JERUSALEM, 17 April 2006 — In the midst of the current turmoil, we should remember that God has created us to live in community, all equally valued children yet wondrously diverse in culture and traditions. We condemn the defamation of all religious symbols, prophets and holy writings because it only provokes offense and builds walls of hatred between East and West. We also condemn all violent acts that threaten others as intolerable and unacceptable. Are we really losing our civility to such a degree that we are incapable of rational discourse and can only resort to violence and desecration?
As the late renowned Palestinian-American Professor Edward Said wrote: “No culture or civilization exists by itself; none is made up of things like individuality and enlightenment that are completely exclusive to it; and none exists without the basic human attributes of community, love, value for life and all the others.”
Today, in our increasingly globalized world, different cultures and religious traditions are coming into contact with one another faster than we can learn to understand them. This crisis illustrates how vital it is that we also learn to understand one another. The European world needs to understand that religion is still at the heart of identity and values for both religious and secular people in the Middle East. The Muslim world needs to learn how to live in a global, pluralistic world while remaining true to religious values.

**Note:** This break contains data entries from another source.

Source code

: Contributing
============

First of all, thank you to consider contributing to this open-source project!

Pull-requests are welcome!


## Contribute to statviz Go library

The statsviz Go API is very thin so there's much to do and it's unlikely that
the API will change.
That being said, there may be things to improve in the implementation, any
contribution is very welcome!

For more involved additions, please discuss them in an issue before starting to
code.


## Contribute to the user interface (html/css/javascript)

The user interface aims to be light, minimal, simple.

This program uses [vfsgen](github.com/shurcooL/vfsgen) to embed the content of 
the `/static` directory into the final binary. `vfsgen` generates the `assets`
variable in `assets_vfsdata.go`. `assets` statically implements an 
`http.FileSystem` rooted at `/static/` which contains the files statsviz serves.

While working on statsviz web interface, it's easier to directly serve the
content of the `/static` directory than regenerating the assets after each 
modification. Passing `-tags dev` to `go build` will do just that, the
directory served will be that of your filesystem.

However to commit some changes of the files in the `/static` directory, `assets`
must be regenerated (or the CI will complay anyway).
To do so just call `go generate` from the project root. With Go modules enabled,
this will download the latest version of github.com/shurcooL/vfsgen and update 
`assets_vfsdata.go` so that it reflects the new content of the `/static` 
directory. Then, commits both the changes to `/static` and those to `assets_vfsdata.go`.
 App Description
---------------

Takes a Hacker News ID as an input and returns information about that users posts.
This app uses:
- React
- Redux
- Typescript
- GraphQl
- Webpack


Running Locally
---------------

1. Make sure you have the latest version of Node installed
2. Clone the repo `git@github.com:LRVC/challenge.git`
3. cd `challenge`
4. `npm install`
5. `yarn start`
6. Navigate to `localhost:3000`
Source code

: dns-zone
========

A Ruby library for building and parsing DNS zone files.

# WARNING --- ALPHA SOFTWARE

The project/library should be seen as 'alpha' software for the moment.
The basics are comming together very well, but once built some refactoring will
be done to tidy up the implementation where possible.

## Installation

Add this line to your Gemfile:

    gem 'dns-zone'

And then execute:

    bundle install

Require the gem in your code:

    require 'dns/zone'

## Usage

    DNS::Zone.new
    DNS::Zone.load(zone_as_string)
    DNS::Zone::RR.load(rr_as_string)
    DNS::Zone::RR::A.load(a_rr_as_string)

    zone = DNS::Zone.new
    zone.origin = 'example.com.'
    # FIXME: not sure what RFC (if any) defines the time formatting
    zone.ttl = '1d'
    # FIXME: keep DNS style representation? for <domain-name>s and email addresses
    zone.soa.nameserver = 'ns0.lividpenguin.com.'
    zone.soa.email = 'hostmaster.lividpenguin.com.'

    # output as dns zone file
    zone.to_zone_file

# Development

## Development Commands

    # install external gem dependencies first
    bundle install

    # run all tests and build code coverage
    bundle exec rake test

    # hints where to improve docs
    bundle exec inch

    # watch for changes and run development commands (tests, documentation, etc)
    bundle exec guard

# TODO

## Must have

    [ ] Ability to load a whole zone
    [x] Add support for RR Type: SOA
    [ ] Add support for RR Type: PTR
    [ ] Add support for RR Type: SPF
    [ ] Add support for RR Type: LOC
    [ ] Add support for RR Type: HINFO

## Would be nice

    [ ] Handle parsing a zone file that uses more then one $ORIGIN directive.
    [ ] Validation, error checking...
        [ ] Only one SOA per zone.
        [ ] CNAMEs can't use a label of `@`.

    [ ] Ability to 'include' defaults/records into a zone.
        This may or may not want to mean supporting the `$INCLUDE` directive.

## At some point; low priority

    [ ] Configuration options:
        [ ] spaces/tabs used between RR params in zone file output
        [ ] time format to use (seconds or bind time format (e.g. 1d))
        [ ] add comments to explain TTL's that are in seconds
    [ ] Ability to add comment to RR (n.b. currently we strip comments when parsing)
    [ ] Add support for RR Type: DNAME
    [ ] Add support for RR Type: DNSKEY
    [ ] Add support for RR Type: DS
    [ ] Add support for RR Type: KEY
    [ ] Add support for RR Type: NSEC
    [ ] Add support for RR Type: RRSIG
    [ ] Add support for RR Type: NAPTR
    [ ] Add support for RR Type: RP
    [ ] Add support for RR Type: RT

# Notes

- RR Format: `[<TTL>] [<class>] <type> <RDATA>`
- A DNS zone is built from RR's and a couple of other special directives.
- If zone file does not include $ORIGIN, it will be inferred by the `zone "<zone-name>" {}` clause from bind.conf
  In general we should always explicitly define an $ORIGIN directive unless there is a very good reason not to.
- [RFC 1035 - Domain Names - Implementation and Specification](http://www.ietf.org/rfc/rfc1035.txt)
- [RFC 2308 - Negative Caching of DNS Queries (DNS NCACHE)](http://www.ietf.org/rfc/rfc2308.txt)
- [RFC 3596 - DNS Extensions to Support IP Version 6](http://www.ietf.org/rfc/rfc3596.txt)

Recent developments illustrate the fear and anger that arise when we see one another through the eyes of prejudice and stereotypes. In some parts of Europe, growing populations of immigrants are seen as threatening the status quo, and there is growing fear and resentment. In some parts of the Arab and Muslim world, there is anger and humiliation at being stereotyped and labeled as terrorists. Many in the Arab and Muslim world feel that the West uses a double standard of justice and human rights in dealing with them. This all creates fertile ground for political and religious extremists to transform underlying political realities into religious wars that can be catastrophic. We must not allow extremists to kidnap religion.
Christians and Muslims in Palestine have learned many ways to live as neighbors. During the fast of Ramadan, many Christians will refrain from eating or drinking during the day in public out of respect and care for Muslims. Similarly, during our cross processions on the Via Dolorosa, Muslims will show respect and even help us when they can. These small acts of respect have built a strong and resilient relationship of mutual understanding and respect. Arab Palestinian Christians stand over the chasm dividing the Arab Muslim and the Western worlds, our hands reaching out in both directions. With Islam growing in Europe and the West, our long history of peaceful relations can offer a model for coexistence.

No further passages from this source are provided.